_DIRECTIONS_: Search for the word "github" in the entries. Each line that holds it should be copied.

DATA EXCERPTS section start

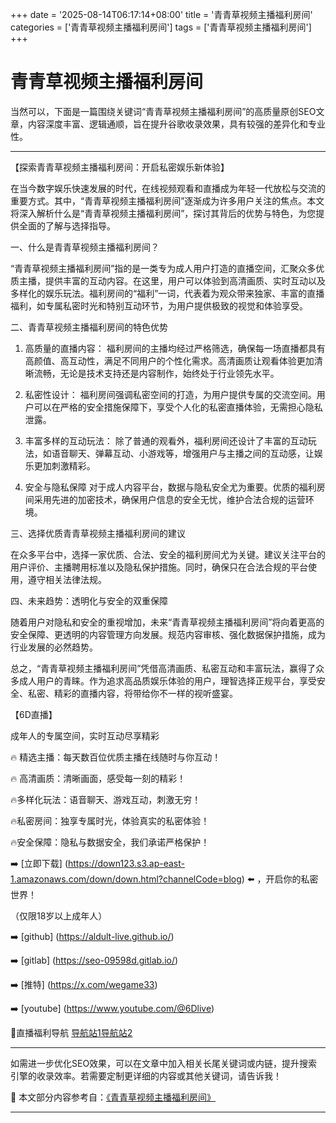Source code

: +++
date = '2025-08-14T06:17:14+08:00'
title = '青青草视频主播福利房间'
categories = ['青青草视频主播福利房间']
tags = ['青青草视频主播福利房间']
+++

# 青青草视频主播福利房间

当然可以，下面是一篇围绕关键词“青青草视频主播福利房间”的高质量原创SEO文章，内容深度丰富、逻辑通顺，旨在提升谷歌收录效果，具有较强的差异化和专业性。

---

【探索青青草视频主播福利房间：开启私密娱乐新体验】

在当今数字娱乐快速发展的时代，在线视频观看和直播成为年轻一代放松与交流的重要方式。其中，“青青草视频主播福利房间”逐渐成为许多用户关注的焦点。本文将深入解析什么是“青青草视频主播福利房间”，探讨其背后的优势与特色，为您提供全面的了解与选择指导。

一、什么是青青草视频主播福利房间？

“青青草视频主播福利房间”指的是一类专为成人用户打造的直播空间，汇聚众多优质主播，提供丰富的互动内容。在这里，用户可以体验到高清画质、实时互动以及多样化的娱乐玩法。福利房间的“福利”一词，代表着为观众带来独家、丰富的直播福利，如专属私密时光和特别互动环节，为用户提供极致的视觉和体验享受。

二、青青草视频主播福利房间的特色优势

1. 高质量的直播内容：
福利房间的主播均经过严格筛选，确保每一场直播都具有高颜值、高互动性，满足不同用户的个性化需求。高清画质让观看体验更加清晰流畅，无论是技术支持还是内容制作，始终处于行业领先水平。

2. 私密性设计：
福利房间强调私密空间的打造，为用户提供专属的交流空间。用户可以在严格的安全措施保障下，享受个人化的私密直播体验，无需担心隐私泄露。

3. 丰富多样的互动玩法：
除了普通的观看外，福利房间还设计了丰富的互动玩法，如语音聊天、弹幕互动、小游戏等，增强用户与主播之间的互动感，让娱乐更加刺激精彩。

4. 安全与隐私保障
对于成人内容平台，数据与隐私安全尤为重要。优质的福利房间采用先进的加密技术，确保用户信息的安全无忧，维护合法合规的运营环境。

三、选择优质青青草视频主播福利房间的建议

在众多平台中，选择一家优质、合法、安全的福利房间尤为关键。建议关注平台的用户评价、主播聘用标准以及隐私保护措施。同时，确保只在合法合规的平台使用，遵守相关法律法规。

四、未来趋势：透明化与安全的双重保障

随着用户对隐私和安全的重视增加，未来“青青草视频主播福利房间”将向着更高的安全保障、更透明的内容管理方向发展。规范内容审核、强化数据保护措施，成为行业发展的必然趋势。

总之，“青青草视频主播福利房间”凭借高清画质、私密互动和丰富玩法，赢得了众多成人用户的青睐。作为追求高品质娱乐体验的用户，理智选择正规平台，享受安全、私密、精彩的直播内容，将带给你不一样的视听盛宴。

【6D直播】

成年人的专属空间，实时互动尽享精彩

🔥 精选主播：每天数百位优质主播在线随时与你互动！

🔥 高清画质：清晰画面，感受每一刻的精彩！

🔥多样化玩法：语音聊天、游戏互动，刺激无穷！

🔥私密房间：独享专属时光，体验真实的私密体验！

🔥安全保障：隐私与数据安全，我们承诺严格保护！

➡️ [立即下载] (https://down123.s3.ap-east-1.amazonaws.com/down/down.html?channelCode=blog) ⬅️ ，开启你的私密世界！

（仅限18岁以上成年人）

➡️ [github] (https://aldult-live.github.io/)

➡️ [gitlab] (https://seo-09598d.gitlab.io/)

➡️ [推特] (https://x.com/wegame33)

➡️ [youtube] (https://www.youtube.com/@6Dlive)

🔞直播福利导航   [导航站1](https://webstack-86085a.gitlab.io/)[导航站2](https://onlygit123-2.github.io/)

---

如需进一步优化SEO效果，可以在文章中加入相关长尾关键词或内链，提升搜索引擎的收录效率。若需要定制更详细的内容或其他关键词，请告诉我！


📘 本文部分内容参考自：[《青青草视频主播福利房间》](https://webstack-hugo-2.pages.dev/)

---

DATA EXCERPTS section end

_TASK RESPONSE_:
➡️ [github] (https://aldult-live.github.io/)
🔞直播福利导航   [导航站1](https://webstack-86085a.gitlab.io/)[导航站2](https://onlygit123-2.github.io/)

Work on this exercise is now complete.